Board of directors member Y.I. Gnough, who is also president of Algae Company, is in a pickle. Although denying any knowledge of sexual harassment and misconduct by the company founder and deal-maker Iam Algae, three co-board members resigned fearing for their reputational and financial survival. Employees are fueling the rumors of women who complained of unwanted touching, sexual harassment and other over-the-line behavior. Even Algae’s former counsel discloses that several years ago the board and the company were told of three or four confidential settlements with women. Company investors suggest that Y.I. and fellow officers and directors breached their fiduciary duty. Should Y.I. be concerned about his pocketbook and his reputation?

His reputation? Probably. His pocketbook? Depending upon what state law applies, maybe. And that’s a big maybe. If it happened in Texas, a successful investor claim would not be likely.

Corporate directors in Texas owe fiduciary duties of obedience, loyalty, and due care. The duty of obedience requires a director to avoid exceeding the corporation’s authority – either in its articles or state law. The duty of due care requires that a director must handle his corporate duties with such care as an ordinarily prudent man would use under similar circumstances. The duty of loyalty dictates that a director must act in good faith and must not prefer his personal interests over the corporation’s interests.

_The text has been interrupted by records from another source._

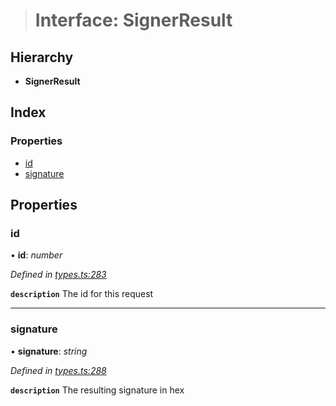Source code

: > # Interface: SignerResult

## Hierarchy

* **SignerResult**

## Index

### Properties

* [id](_types_.signerresult.md#id)
* [signature](_types_.signerresult.md#signature)

## Properties

###  id

• **id**: *number*

*Defined in [types.ts:283](https://github.com/polkadot-js/api/blob/fcaa7a5/packages/api/src/types.ts#L283)*

**`description`** The id for this request

___

###  signature

• **signature**: *string*

*Defined in [types.ts:288](https://github.com/polkadot-js/api/blob/fcaa7a5/packages/api/src/types.ts#L288)*

**`description`** The resulting signature in hex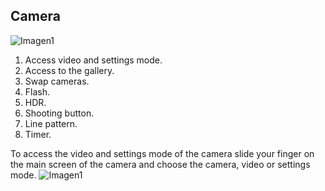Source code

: ## Camera

![Imagen1](http://static.energysistem.com/images/manuals/42435/56388308e722c.jpg)


1.	Access video and settings mode.
2.	Access to the gallery.
3.	Swap cameras.
4.	Flash.
5.	HDR.
6.	Shooting button.
7.	Line pattern.
8.	Timer.

To access the video and settings mode of the camera slide your finger on the main screen of the camera and choose the camera, video or settings mode.
![Imagen1](http://static.energysistem.com/images/manuals/42435/5638830f87468.jpg)
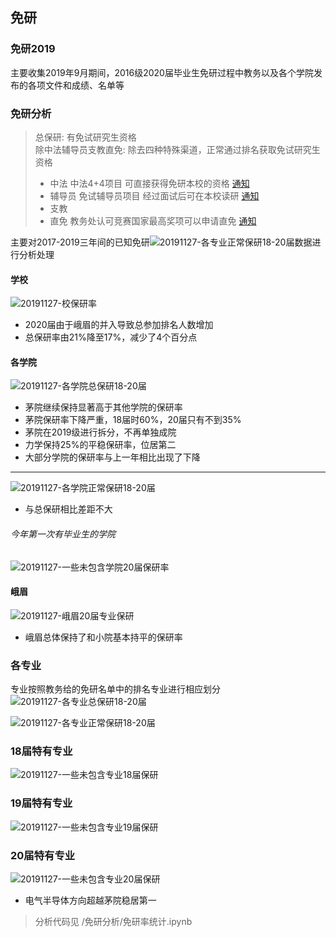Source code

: ## 免研
### 免研2019
主要收集2019年9月期间，2016级2020届毕业生免研过程中教务以及各个学院发布的各项文件和成绩、名单等

### 免研分析
> 总保研: 有免试研究生资格  
> 除中法辅导员支教直免: 除去四种特殊渠道，正常通过排名获取免试研究生资格
> - 中法 中法4+4项目 可直接获得免研本校的资格 [通知](http://fad.swjtu.edu.cn//gjc_showNews.action?id=2C20045CDB7B81C0) 
> - 辅导员 免试辅导员项目 经过面试后可在本校读研 [通知](http://xg.swjtu.edu.cn/web/Home/Detail?xvw34vmu=010j_M3=05f5i2d3-34gf-eici-jjbj-e4ejjd4iff0b.shtml)
> - 支教 
> - 直免 教务处认可竞赛国家最高奖项可以申请直免 [通知](http://jwc.swjtu.edu.cn/vatuu/WebAction?setAction=newsDetail&viewType=web&newsId=8F3C8CB48C2F5CFC)

主要对2017-2019三年间的已知免研![20191127-各专业正常保研18-20届](http://cdn.simonyang.club/20191127-各专业正常保研18-20届.png)数据进行分析处理
#### 学校
![20191127-校保研率](http://cdn.simonyang.club/20191127-校保研率.png)
- 2020届由于峨眉的并入导致总参加排名人数增加
- 总保研率由21%降至17%，减少了4个百分点
#### 各学院
![20191127-各学院总保研18-20届](http://cdn.simonyang.club/20191127-各学院总保研18-20届.png)
- 茅院继续保持显著高于其他学院的保研率
- 茅院保研率下降严重，18届时60%，20届只有不到35%
- 茅院在2019级进行拆分，不再单独成院
- 力学保持25%的平稳保研率，位居第二
- 大部分学院的保研率与上一年相比出现了下降
-----------
![20191127-各学院正常保研18-20届](http://cdn.simonyang.club/20191127-各学院正常保研18-20届.png)
- 与总保研相比差距不大

###### 今年第一次有毕业生的学院
![20191127-一些未包含学院20届保研率](http://cdn.simonyang.club/20191127-一些未包含学院20届保研率.png)

#### 峨眉
![20191127-峨眉20届专业保研](http://cdn.simonyang.club/20191127-峨眉20届专业保研.png)
- 峨眉总体保持了和小院基本持平的保研率

### 各专业
专业按照教务给的免研名单中的排名专业进行相应划分
![20191127-各专业总保研18-20届](http://cdn.simonyang.club/20191127-各专业总保研18-20届.png)

![20191127-各专业正常保研18-20届](http://cdn.simonyang.club/20191127-各专业正常保研18-20届.png)

### 18届特有专业
![20191127-一些未包含专业18届保研](http://cdn.simonyang.club/20191127-一些未包含专业18届保研.png)

### 19届特有专业
![20191127-一些未包含专业19届保研](http://cdn.simonyang.club/20191127-一些未包含专业19届保研.png)

### 20届特有专业
![20191127-一些未包含专业20届保研](http://cdn.simonyang.club/20191127-一些未包含专业20届保研.png)
- 电气半导体方向超越茅院稳居第一


> 分析代码见 /免研分析/免研率统计.ipynb


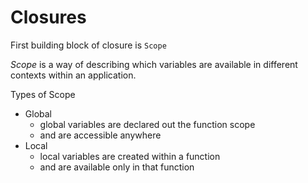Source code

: # Closures

First building block of closure is `Scope`

_Scope_ is a way of describing which variables are available in different contexts within an application.

Types of Scope

-   Global
    -   global variables are declared out the function scope
    -   and are accessible anywhere
-   Local
    -   local variables are created within a function
    -   and are available only in that function
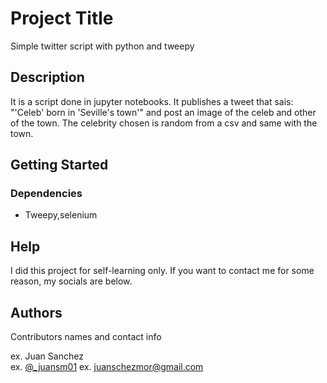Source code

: # Project Title

Simple twitter script with python and tweepy

## Description

It is a script done in jupyter notebooks. It publishes a tweet that sais: "'Celeb' born in 'Seville's town'" and post an image of the celeb and other of the town.
The celebrity chosen is random from a csv and same with the town.

## Getting Started

### Dependencies

* Tweepy,selenium

## Help

I did this project for self-learning only. If you want to contact me for some reason, my socials are below.


## Authors

Contributors names and contact info

ex. Juan Sanchez  
ex. [@_juansm01](https://twitter.com/_juansm01)
ex. juanschezmor@gmail.com

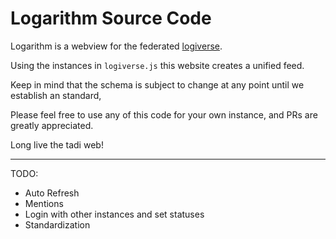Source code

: # Logarithm Source Code

Logarithm is a webview for the federated [logiverse](https://logiverse.social).

Using the instances in `logiverse.js` this website creates a unified feed.

Keep in mind that the schema is subject to change at any point until we establish an standard,

Please feel free to use any of this code for your own instance, and PRs are greatly appreciated.

Long live the tadi web!

----

TODO:

- Auto Refresh
- Mentions
- Login with other instances and set statuses
- Standardization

While corporate directors are obligated to act “in good faith,” and directors face personal monetary liability to their shareholders for acts “not in good faith,” no modern court has imposed liability along these lines. When a director’s good faith is challenged in court, the complaining shareholder is forced to prove that directors acted in bad faith – not just the absence of good faith. Because proving that someone did not act in good faith is easier that proving that they acted in bad faith, courts miss the point, effectively rendering impotent a director’s obligation to act in good faith. For example, an inattentive director who does not delve into why the company founder had 3 or 4 expensive settlements out of court with women may not be acting in bad faith. Failure to inquire may simply be inattentive or half-hearted conduct, but not done intentionally bad faith conduct.

Tilting the Scales in Your Favor

Strictly Speaking – the pocketbook. If you are the unsuspecting member of an Algae-like board of directors, which is inattentive or half-hearted, you will probably not face civil liability, unless your actions or inaction could be construed as “bad faith.” In all probability such conduct is not “in good faith,” but that’s not likely to be enough bad acting to get you into “bad faith” trouble.

Reputation – or perhaps doing the right thing? However, being the inattentive or half-hearted member of the company board of directors may not be good enough to keep your otherwise unsullied reputation intact. While you may not be your director’s keeper, failing to deal with another director’s inappropriate conduct may make you wish you had been your director’s keeper.

Many knew about the brash conduct of the founder, you say. What could a single, simple board member do? When presented with information surrounding a number of seemingly related settlements, ask questions about the implications of each on the past and whether the issues that necessitated the settlements have been resolved, or if they risk being repeated to impact the future. If there is support from a majority of the other members of the board of directors or from officers with authority, pursue the inquiry and the options to an appropriate conclusion. If there is no such support or interest, strongly consider resigning.